[PROVIDED MATERIAL]
--------------------

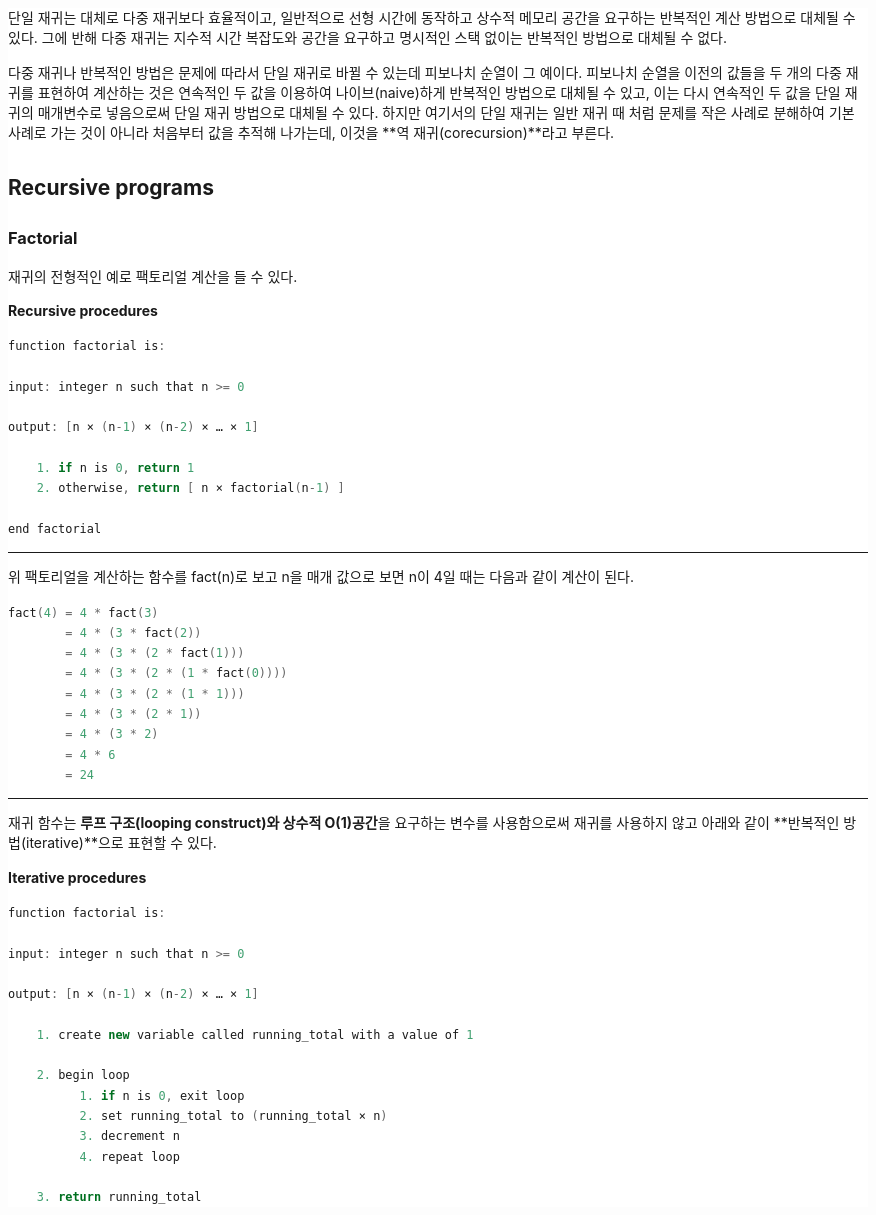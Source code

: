 단일 재귀는 대체로 다중 재귀보다 효율적이고, 일반적으로 선형 시간에 동작하고 상수적 메모리 공간을 요구하는 반복적인 계산 방법으로 대체될 수 있다. 그에 반해 다중 재귀는 지수적 시간 복잡도와 공간을 요구하고 명시적인 스택 없이는 반복적인 방법으로 대체될 수 없다.

다중 재귀나 반복적인 방법은 문제에 따라서 단일 재귀로 바뀔 수 있는데 피보나치 순열이 그 예이다. 피보나치 순열을 이전의 값들을 두 개의 다중 재귀를 표현하여 계산하는 것은 연속적인 두 값을 이용하여 나이브(naive)하게 반복적인 방법으로 대체될 수 있고, 이는 다시 연속적인 두 값을 단일 재귀의 매개변수로 넣음으로써 단일 재귀 방법으로 대체될 수 있다. 하지만 여기서의 단일 재귀는 일반 재귀 때 처럼 문제를 작은 사례로 분해하여 기본 사례로 가는 것이 아니라 처음부터 값을 추적해 나가는데, 이것을 **역 재귀(corecursion)**라고 부른다.

## Recursive programs

### **Factorial**

재귀의 전형적인 예로 팩토리얼 계산을 들 수 있다.

**Recursive procedures**

```c++
function factorial is:

input: integer n such that n >= 0

output: [n × (n-1) × (n-2) × … × 1]

    1. if n is 0, return 1
    2. otherwise, return [ n × factorial(n-1) ]

end factorial
```

---

위 팩토리얼을 계산하는 함수를 fact(n)로 보고 n을 매개 값으로 보면 n이 4일 때는 다음과 같이 계산이 된다.

```c++
fact(4) = 4 * fact(3)
        = 4 * (3 * fact(2))
        = 4 * (3 * (2 * fact(1)))
        = 4 * (3 * (2 * (1 * fact(0))))
        = 4 * (3 * (2 * (1 * 1)))
        = 4 * (3 * (2 * 1))
        = 4 * (3 * 2)
        = 4 * 6
        = 24
```

---

재귀 함수는 **루프 구조(looping construct)와 상수적 O(1)공간**을 요구하는 변수를 사용함으로써 재귀를 사용하지 않고 아래와 같이 **반복적인 방법(iterative)**으로 표현할 수 있다.

**Iterative procedures**

```c++
function factorial is:

input: integer n such that n >= 0

output: [n × (n-1) × (n-2) × … × 1]

    1. create new variable called running_total with a value of 1

    2. begin loop
          1. if n is 0, exit loop
          2. set running_total to (running_total × n)
          3. decrement n
          4. repeat loop

    3. return running_total
```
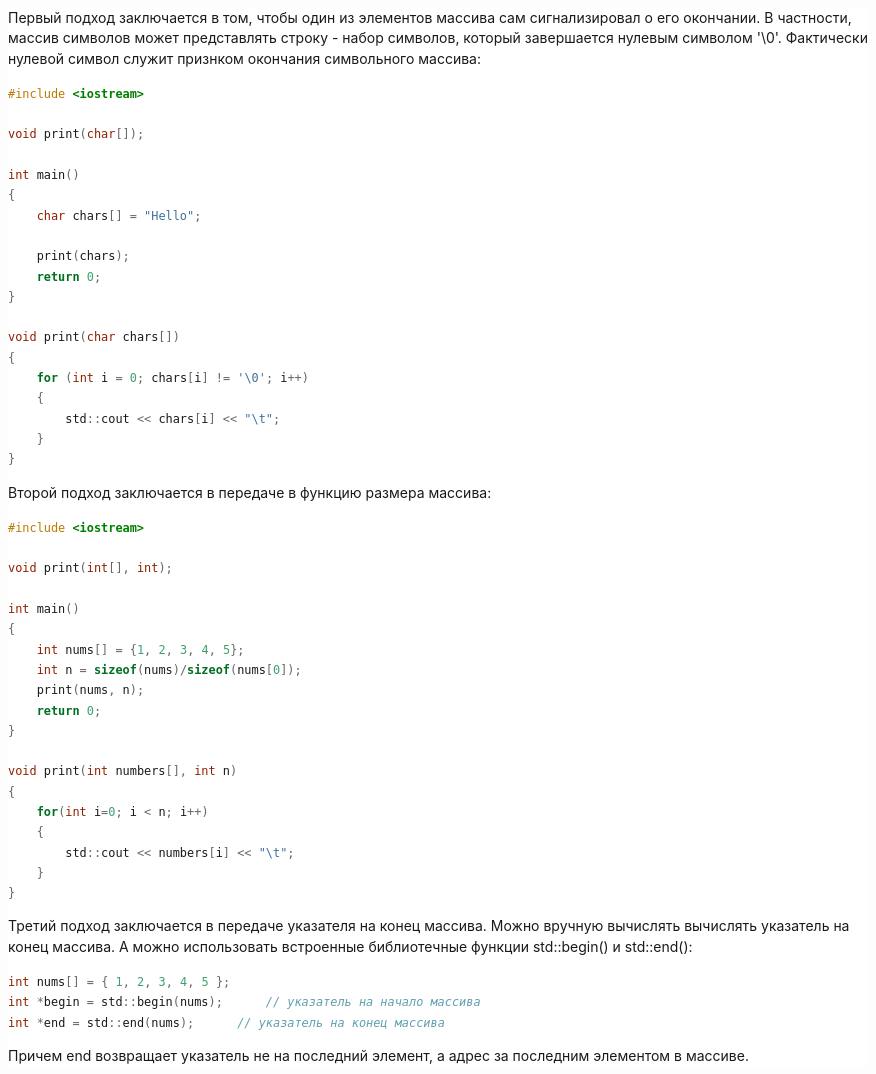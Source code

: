 Первый подход заключается в том, чтобы один из элементов массива сам сигнализировал о его окончании. В частности, массив символов может представлять строку - набор символов, который завершается нулевым символом '\0'. Фактически нулевой символ служит признком окончания символьного массива:
```c
#include <iostream>
 
void print(char[]);
 
int main()
{
    char chars[] = "Hello";
 
    print(chars);
    return 0;
}
 
void print(char chars[])
{
    for (int i = 0; chars[i] != '\0'; i++)
    {
        std::cout << chars[i] << "\t";
    }
}

```
Второй подход заключается в передаче в функцию размера массива:
```c
#include <iostream>
 
void print(int[], int);
 
int main()
{
    int nums[] = {1, 2, 3, 4, 5};
    int n = sizeof(nums)/sizeof(nums[0]);
    print(nums, n);
    return 0;
}
 
void print(int numbers[], int n)
{
    for(int i=0; i < n; i++)
    {
        std::cout << numbers[i] << "\t";
    }
}
```
Третий подход заключается в передаче указателя на конец массива. Можно вручную вычислять вычислять указатель на конец массива. А можно использовать встроенные библиотечные функции std::begin() и std::end():
```c
int nums[] = { 1, 2, 3, 4, 5 };
int *begin = std::begin(nums);      // указатель на начало массива
int *end = std::end(nums);      // указатель на конец массива

```
Причем end возвращает указатель не на последний элемент, а адрес за последним элементом в массиве.
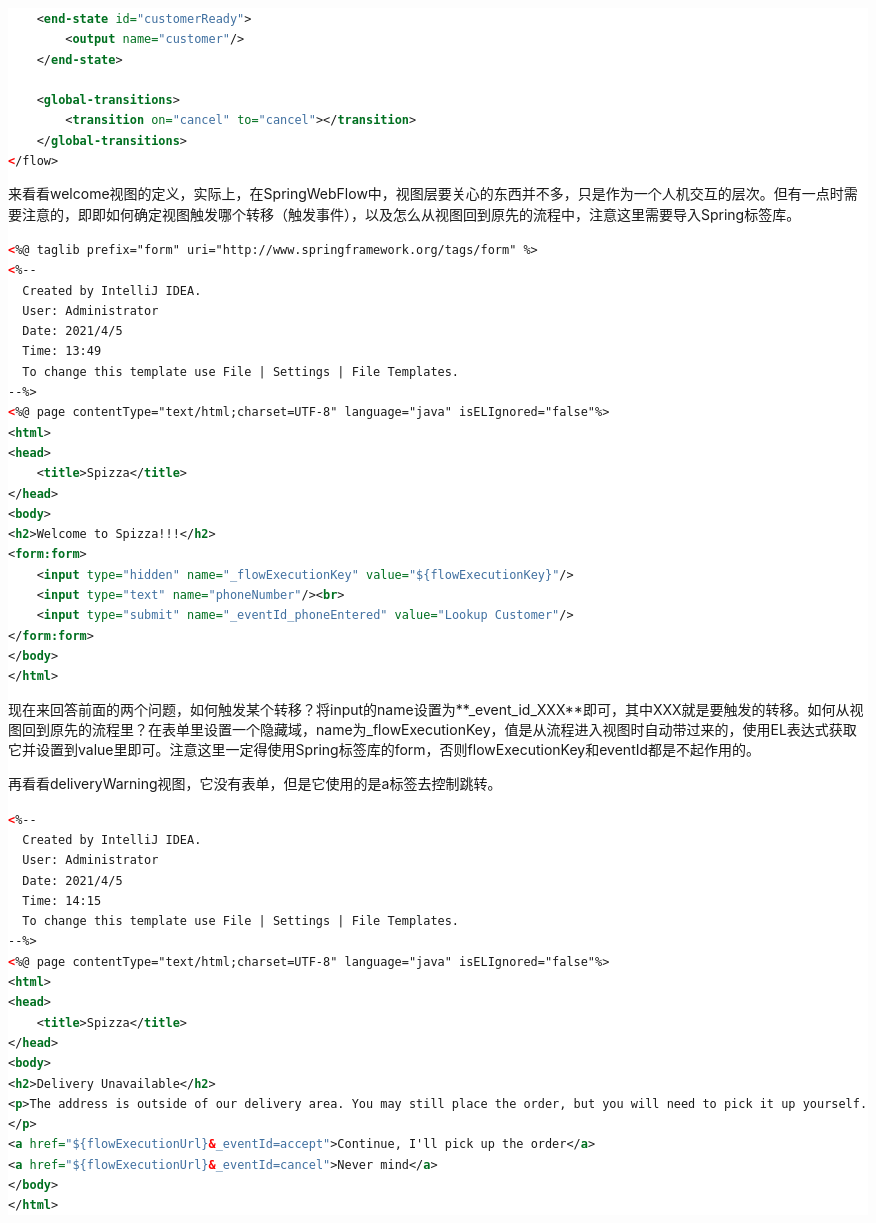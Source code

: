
 ```xml
    <end-state id="customerReady">
        <output name="customer"/>
    </end-state>

    <global-transitions>
        <transition on="cancel" to="cancel"></transition>
    </global-transitions>
</flow>
```

来看看welcome视图的定义，实际上，在SpringWebFlow中，视图层要关心的东西并不多，只是作为一个人机交互的层次。但有一点时需要注意的，即即如何确定视图触发哪个转移（触发事件），以及怎么从视图回到原先的流程中，注意这里需要导入Spring标签库。

```xml
<%@ taglib prefix="form" uri="http://www.springframework.org/tags/form" %>
<%--
  Created by IntelliJ IDEA.
  User: Administrator
  Date: 2021/4/5
  Time: 13:49
  To change this template use File | Settings | File Templates.
--%>
<%@ page contentType="text/html;charset=UTF-8" language="java" isELIgnored="false"%>
<html>
<head>
    <title>Spizza</title>
</head>
<body>
<h2>Welcome to Spizza!!!</h2>
<form:form>
    <input type="hidden" name="_flowExecutionKey" value="${flowExecutionKey}"/>
    <input type="text" name="phoneNumber"/><br>
    <input type="submit" name="_eventId_phoneEntered" value="Lookup Customer"/>
</form:form>
</body>
</html>
```

现在来回答前面的两个问题，如何触发某个转移？将input的name设置为**_event_id_XXX**即可，其中XXX就是要触发的转移。如何从视图回到原先的流程里？在表单里设置一个隐藏域，name为_flowExecutionKey，值是从流程进入视图时自动带过来的，使用EL表达式获取它并设置到value里即可。注意这里一定得使用Spring标签库的form，否则flowExecutionKey和eventId都是不起作用的。

再看看deliveryWarning视图，它没有表单，但是它使用的是a标签去控制跳转。

```xml
<%--
  Created by IntelliJ IDEA.
  User: Administrator
  Date: 2021/4/5
  Time: 14:15
  To change this template use File | Settings | File Templates.
--%>
<%@ page contentType="text/html;charset=UTF-8" language="java" isELIgnored="false"%>
<html>
<head>
    <title>Spizza</title>
</head>
<body>
<h2>Delivery Unavailable</h2>
<p>The address is outside of our delivery area. You may still place the order, but you will need to pick it up yourself.</p>
<a href="${flowExecutionUrl}&_eventId=accept">Continue, I'll pick up the order</a>
<a href="${flowExecutionUrl}&_eventId=cancel">Never mind</a>
</body>
</html>
```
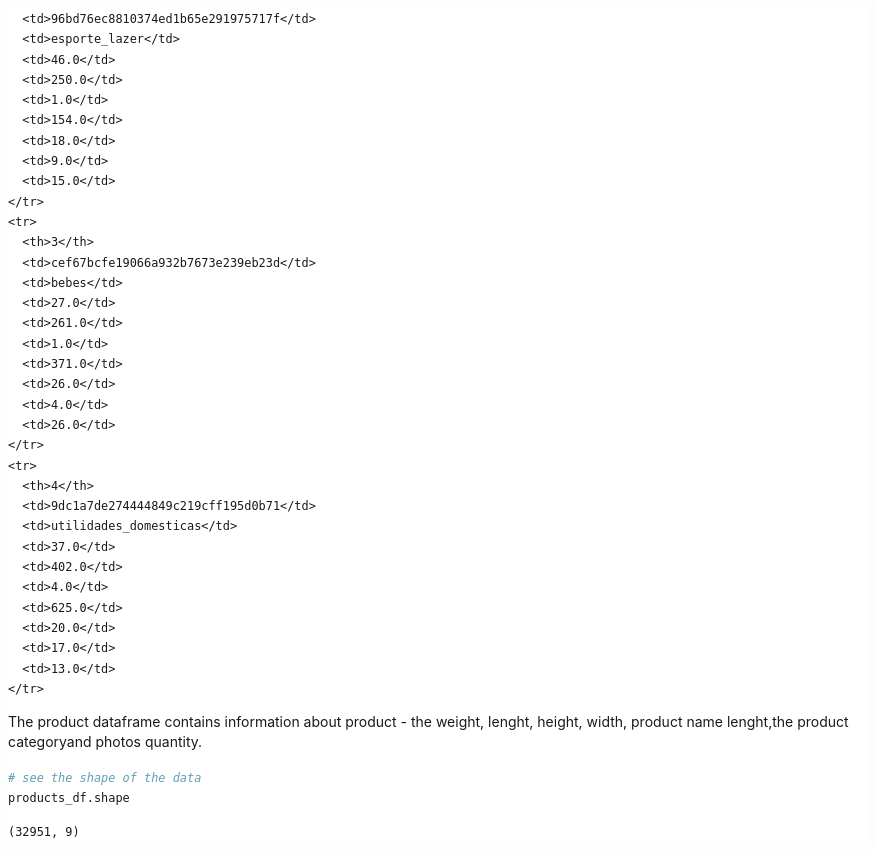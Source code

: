      <td>96bd76ec8810374ed1b65e291975717f</td>
      <td>esporte_lazer</td>
      <td>46.0</td>
      <td>250.0</td>
      <td>1.0</td>
      <td>154.0</td>
      <td>18.0</td>
      <td>9.0</td>
      <td>15.0</td>
    </tr>
    <tr>
      <th>3</th>
      <td>cef67bcfe19066a932b7673e239eb23d</td>
      <td>bebes</td>
      <td>27.0</td>
      <td>261.0</td>
      <td>1.0</td>
      <td>371.0</td>
      <td>26.0</td>
      <td>4.0</td>
      <td>26.0</td>
    </tr>
    <tr>
      <th>4</th>
      <td>9dc1a7de274444849c219cff195d0b71</td>
      <td>utilidades_domesticas</td>
      <td>37.0</td>
      <td>402.0</td>
      <td>4.0</td>
      <td>625.0</td>
      <td>20.0</td>
      <td>17.0</td>
      <td>13.0</td>
    </tr>
  </tbody>
</table>
</div>



The product dataframe contains information about product - the weight, lenght, height, width, product name lenght,the product categoryand photos quantity. 


```python
# see the shape of the data
products_df.shape
```




    (32951, 9)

--------------------

[DESCRIPTION OF THE TASK]
Give back exactly the lines from the first line of the data through the line with "방법으로 대체될 수 없다.", pictures excluded.

[RESPONSE]
Source code

: 단일 재귀는 대체로 다중 재귀보다 효율적이고, 일반적으로 선형 시간에 동작하고 상수적 메모리 공간을 요구하는 반복적인 계산 방법으로 대체될 수 있다. 그에 반해 다중 재귀는 지수적 시간 복잡도와 공간을 요구하고 명시적인 스택 없이는 반복적인 방법으로 대체될 수 없다.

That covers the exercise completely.